Autonomous Ford vehicles will start testing in the streets of Washington D.C. in early 2019, pending a commercial roll-out in 2021. Photo: Ford Motor Company
When Ford Motor Co. this year began testing a delivery service dependent on self-driving vehicles this year in Miami, managers quickly learned some of their basic assumptions about how the service would function, were misled.
An example: residents of high-rise apartments and blocks of flats end up being reluctant to descend to street level and meet a delivery truck on the sidewalk to claim their pizza.
It may seem obvious in retrospect, but as Ford prepares for the launch of a long-awaited enterprise backed by automated vehicles in three short years, the lessons from its early activities in Miami and the surrounding Dade County form the blueprint for that autonomous future.
Now, while Ford is building a second self-propelled hub in Washington, DC, announced last week with testing in early 2019, the company will rely on what it has learned in Miami as the basis for its testing in the country's capital and its ambitions beyond.
"We are going to take all the lessons from Miami and start in Washington, DC," said Sherif Marakby, CEO of Ford Autonomous Vehicles, a subsidiary that handles Ford's self-propelled business. "We are not going to repeat the same things."
Offering ride-hailing service to passengers is a central part of Ford's plans, but some of the most direct insights have been obtained from the delivery side of the tests.
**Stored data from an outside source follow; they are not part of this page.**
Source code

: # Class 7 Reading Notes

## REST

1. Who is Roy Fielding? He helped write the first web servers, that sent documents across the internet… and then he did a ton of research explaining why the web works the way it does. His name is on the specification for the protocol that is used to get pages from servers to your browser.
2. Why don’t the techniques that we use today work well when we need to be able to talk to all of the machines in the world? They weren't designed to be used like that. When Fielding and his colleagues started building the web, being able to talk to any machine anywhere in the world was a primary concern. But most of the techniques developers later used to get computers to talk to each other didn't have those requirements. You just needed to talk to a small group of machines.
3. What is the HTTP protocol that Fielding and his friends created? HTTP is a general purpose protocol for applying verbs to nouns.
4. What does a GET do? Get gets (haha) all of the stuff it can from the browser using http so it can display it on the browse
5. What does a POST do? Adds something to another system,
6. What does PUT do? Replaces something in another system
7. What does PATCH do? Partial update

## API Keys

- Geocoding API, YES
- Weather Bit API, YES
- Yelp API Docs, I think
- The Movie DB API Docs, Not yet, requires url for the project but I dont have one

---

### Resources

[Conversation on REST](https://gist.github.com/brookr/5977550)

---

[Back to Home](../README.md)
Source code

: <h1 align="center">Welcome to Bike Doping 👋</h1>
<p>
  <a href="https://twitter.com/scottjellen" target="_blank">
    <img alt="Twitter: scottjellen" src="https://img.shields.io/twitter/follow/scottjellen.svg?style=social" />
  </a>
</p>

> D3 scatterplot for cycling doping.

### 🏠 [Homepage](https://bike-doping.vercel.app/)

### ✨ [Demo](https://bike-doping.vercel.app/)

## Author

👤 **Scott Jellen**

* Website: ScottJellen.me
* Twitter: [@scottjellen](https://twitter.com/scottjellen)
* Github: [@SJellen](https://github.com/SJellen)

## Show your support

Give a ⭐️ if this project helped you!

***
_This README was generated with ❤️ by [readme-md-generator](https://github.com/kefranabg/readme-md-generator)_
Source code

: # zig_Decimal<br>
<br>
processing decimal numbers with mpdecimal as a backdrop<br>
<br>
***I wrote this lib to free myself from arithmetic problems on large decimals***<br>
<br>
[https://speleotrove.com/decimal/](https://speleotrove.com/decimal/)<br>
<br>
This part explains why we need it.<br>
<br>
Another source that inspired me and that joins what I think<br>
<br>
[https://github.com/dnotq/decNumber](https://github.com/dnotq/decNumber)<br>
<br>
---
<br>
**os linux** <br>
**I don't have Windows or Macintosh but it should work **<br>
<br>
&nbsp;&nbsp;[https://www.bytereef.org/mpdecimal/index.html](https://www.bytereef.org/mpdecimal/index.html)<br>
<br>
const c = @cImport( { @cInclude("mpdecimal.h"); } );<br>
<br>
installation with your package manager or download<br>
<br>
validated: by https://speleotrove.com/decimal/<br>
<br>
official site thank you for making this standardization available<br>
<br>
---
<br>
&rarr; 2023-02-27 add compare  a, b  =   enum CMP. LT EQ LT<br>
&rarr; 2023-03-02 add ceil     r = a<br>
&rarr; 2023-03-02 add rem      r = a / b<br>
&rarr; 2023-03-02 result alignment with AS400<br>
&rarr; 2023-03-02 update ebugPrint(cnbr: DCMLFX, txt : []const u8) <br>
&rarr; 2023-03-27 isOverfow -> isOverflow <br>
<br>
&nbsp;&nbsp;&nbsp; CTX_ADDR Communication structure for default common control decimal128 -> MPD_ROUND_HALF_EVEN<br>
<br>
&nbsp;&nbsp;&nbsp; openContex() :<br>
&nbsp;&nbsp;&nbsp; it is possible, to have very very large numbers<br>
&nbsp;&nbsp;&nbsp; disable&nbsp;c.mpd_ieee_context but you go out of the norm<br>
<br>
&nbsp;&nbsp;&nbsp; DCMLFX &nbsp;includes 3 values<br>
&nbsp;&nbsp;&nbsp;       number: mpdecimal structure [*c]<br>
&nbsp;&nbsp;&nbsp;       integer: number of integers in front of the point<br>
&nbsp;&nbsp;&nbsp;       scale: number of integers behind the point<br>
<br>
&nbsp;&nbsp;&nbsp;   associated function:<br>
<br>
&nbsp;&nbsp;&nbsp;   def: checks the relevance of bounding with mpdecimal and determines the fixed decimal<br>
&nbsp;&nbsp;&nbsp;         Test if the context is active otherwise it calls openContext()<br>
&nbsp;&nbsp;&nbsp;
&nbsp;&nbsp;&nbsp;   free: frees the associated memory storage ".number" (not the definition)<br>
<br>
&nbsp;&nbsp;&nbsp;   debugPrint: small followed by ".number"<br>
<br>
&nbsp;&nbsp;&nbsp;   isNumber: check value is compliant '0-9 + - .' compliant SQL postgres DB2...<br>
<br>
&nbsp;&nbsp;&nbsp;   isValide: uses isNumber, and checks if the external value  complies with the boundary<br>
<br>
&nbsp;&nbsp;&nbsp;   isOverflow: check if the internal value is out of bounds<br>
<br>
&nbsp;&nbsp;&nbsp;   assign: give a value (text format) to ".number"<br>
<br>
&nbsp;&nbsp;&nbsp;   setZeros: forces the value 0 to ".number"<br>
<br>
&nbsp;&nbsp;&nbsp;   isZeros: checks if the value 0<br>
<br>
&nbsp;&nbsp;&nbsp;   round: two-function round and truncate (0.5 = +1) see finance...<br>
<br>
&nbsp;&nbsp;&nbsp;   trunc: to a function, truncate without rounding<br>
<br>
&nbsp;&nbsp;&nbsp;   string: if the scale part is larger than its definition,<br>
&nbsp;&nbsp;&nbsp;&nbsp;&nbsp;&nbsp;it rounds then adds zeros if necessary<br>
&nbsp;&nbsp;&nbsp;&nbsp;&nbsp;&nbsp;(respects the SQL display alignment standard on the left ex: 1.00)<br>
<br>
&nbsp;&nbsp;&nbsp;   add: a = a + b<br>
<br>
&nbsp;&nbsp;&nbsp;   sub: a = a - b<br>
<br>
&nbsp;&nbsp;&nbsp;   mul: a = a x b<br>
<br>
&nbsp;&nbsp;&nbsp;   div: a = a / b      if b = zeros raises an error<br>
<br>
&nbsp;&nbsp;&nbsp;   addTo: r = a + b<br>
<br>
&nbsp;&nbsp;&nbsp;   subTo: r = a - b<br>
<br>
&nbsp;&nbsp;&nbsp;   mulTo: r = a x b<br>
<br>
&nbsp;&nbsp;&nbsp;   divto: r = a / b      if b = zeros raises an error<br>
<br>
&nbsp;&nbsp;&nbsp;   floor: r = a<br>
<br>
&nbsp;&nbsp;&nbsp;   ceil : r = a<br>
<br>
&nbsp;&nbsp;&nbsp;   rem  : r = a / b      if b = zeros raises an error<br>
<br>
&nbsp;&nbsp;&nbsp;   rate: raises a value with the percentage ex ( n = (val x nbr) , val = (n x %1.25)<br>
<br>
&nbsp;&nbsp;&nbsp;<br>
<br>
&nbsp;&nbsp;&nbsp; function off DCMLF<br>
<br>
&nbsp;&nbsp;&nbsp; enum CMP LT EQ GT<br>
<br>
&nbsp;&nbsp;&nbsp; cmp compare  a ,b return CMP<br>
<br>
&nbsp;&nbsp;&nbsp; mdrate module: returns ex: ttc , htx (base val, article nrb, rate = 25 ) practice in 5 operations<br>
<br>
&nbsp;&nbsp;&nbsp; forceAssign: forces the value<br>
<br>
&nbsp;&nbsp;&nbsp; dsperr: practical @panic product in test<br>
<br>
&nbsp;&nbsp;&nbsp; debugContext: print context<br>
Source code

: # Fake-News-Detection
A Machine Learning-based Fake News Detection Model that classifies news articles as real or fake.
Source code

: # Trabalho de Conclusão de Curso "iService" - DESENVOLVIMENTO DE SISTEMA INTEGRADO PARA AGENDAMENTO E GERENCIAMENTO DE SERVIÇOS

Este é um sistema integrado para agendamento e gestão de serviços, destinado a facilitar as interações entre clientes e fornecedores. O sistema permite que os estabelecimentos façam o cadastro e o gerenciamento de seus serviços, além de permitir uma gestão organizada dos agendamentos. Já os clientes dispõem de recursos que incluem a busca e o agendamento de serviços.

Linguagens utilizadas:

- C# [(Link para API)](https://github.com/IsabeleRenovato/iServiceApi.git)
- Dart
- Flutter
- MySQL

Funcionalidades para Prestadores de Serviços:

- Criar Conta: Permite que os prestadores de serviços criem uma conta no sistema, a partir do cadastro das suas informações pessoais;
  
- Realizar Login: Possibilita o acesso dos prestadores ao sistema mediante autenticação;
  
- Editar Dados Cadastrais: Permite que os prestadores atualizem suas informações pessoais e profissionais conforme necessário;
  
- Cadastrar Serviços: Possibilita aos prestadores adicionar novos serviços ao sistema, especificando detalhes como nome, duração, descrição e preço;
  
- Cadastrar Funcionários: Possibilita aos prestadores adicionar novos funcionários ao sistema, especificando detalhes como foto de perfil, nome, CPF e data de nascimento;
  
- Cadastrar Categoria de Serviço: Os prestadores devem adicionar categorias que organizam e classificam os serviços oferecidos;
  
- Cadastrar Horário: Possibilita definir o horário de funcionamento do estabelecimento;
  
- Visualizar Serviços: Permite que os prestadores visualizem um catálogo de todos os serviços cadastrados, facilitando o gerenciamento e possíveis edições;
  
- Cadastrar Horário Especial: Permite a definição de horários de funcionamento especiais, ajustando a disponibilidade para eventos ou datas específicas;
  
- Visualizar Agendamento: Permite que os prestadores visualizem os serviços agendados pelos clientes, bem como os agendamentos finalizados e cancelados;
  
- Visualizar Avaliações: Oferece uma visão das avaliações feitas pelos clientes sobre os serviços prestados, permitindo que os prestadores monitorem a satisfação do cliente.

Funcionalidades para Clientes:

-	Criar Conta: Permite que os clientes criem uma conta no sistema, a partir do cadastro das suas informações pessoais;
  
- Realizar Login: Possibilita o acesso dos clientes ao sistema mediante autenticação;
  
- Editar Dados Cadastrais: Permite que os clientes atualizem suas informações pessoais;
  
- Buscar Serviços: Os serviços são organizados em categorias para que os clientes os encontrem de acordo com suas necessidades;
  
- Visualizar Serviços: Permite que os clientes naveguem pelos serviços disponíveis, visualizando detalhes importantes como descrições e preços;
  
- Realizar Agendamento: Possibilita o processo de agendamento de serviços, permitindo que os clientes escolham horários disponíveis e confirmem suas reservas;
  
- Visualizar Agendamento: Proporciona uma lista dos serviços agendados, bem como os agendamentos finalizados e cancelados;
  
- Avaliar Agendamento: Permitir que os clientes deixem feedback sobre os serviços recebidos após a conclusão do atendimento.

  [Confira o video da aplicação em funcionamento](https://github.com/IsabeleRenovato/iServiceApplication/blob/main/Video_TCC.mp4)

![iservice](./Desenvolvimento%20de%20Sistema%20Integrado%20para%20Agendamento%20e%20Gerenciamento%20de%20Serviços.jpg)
Ford has partnered with Domino & # 39; s Pizza and Postmates in that area and together the companies have discovered unforeseen opportunities.
Initially the companies thought that their delivery routes would remain within and between Miami Beach, the center of Miami and the Wynwood section of the city, where Ford maintains a corporate garage. But they soon realized that the desired destinations for deliveries existed outside these restrictions, spread across Dade County.
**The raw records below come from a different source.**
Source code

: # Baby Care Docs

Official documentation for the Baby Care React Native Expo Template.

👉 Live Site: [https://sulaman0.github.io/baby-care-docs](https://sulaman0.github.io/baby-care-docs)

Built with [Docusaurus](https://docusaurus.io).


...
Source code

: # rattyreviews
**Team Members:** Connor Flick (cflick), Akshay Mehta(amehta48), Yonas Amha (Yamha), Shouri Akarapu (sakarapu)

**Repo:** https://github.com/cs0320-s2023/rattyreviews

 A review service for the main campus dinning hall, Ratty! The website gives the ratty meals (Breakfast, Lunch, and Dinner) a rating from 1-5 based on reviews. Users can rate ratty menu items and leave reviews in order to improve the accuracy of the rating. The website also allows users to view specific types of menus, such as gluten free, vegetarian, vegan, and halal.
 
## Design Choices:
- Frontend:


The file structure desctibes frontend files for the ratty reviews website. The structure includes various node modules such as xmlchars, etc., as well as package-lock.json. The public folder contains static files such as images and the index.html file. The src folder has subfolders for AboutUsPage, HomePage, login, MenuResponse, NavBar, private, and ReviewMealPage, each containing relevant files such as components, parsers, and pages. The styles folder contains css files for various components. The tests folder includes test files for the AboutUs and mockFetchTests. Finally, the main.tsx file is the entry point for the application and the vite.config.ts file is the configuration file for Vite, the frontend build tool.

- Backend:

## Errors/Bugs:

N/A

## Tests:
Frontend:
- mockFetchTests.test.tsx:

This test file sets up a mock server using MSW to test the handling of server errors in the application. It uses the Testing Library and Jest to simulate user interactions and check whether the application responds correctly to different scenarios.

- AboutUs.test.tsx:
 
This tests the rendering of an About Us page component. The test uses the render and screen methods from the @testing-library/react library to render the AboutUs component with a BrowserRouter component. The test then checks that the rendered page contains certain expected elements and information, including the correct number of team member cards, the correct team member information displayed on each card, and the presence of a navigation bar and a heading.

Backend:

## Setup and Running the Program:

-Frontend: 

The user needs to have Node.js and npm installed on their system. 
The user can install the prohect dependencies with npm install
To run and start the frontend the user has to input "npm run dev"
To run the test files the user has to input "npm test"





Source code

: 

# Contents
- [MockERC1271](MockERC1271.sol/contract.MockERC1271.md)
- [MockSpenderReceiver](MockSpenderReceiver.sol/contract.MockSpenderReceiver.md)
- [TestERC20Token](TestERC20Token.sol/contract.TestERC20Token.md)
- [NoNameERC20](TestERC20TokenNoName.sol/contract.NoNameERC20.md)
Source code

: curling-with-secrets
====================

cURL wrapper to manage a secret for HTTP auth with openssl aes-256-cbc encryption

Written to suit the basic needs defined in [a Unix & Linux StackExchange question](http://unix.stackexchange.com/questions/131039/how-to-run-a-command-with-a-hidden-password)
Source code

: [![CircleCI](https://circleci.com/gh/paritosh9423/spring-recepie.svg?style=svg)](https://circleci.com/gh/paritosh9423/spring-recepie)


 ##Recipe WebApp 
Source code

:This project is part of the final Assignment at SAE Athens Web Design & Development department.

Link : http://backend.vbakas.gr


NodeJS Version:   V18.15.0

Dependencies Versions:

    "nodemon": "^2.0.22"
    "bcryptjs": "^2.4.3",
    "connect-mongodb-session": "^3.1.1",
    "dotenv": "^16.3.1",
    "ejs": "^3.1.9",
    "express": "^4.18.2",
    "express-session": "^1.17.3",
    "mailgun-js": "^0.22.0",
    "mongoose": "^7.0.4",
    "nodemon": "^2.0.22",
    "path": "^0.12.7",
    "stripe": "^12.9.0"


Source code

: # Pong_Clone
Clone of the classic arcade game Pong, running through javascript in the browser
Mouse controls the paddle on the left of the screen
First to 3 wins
Argo AI, the technology company that builds Ford's proprietary propulsion system, has identified additional avenues to enable a more comprehensive service, which in turn has given a larger number of companies the chance to experiment. In several cases, they are companies that would otherwise not have considered to deliver to customers.
"In addition to the national companies we work with, as we have worked in Miami, we find local companies that want to work with us," said Marakby. "It's a big win-win situation, some local businesses do not have the ability to deliver and the economy can not work as an AV really can offer, so we can really offer them something special."
More than 70 local companies have used the Postmates delivery platform as part of the tests, with Ford using a specially designed Transit Connect that includes a locker system to secure packages and enable multiple deliveries along a single route. Apart from that, Ford works directly with five local companies – from florists to dry cleaners – to further investigate service platforms for delivery.
In general, Ford has been particularly careful in analyzing the delivery capacity of autonomous vehicles. Competitors have devoted much of their audience-focused efforts to either demonstrate the technology itself or to perform ride applications. Waymo has partnered with Walmart at a supermarket in a store in Chandler, Arizona, but consumers still have to drive a minibus to get their groceries.
Plans come together
Based on his experience in Miami, Ford will soon bring Washington in search of companies that have not yet considered integrating autonomous delivery into their customer offerings. In the same way, the geographic location of the project can change one day, including nearby suburbs such as Arlington, Va., And Bethesda, Md. But that is in the future. Crossing district boundaries in a self-driving vehicle would probably cause a stumbling block of regulatory complications.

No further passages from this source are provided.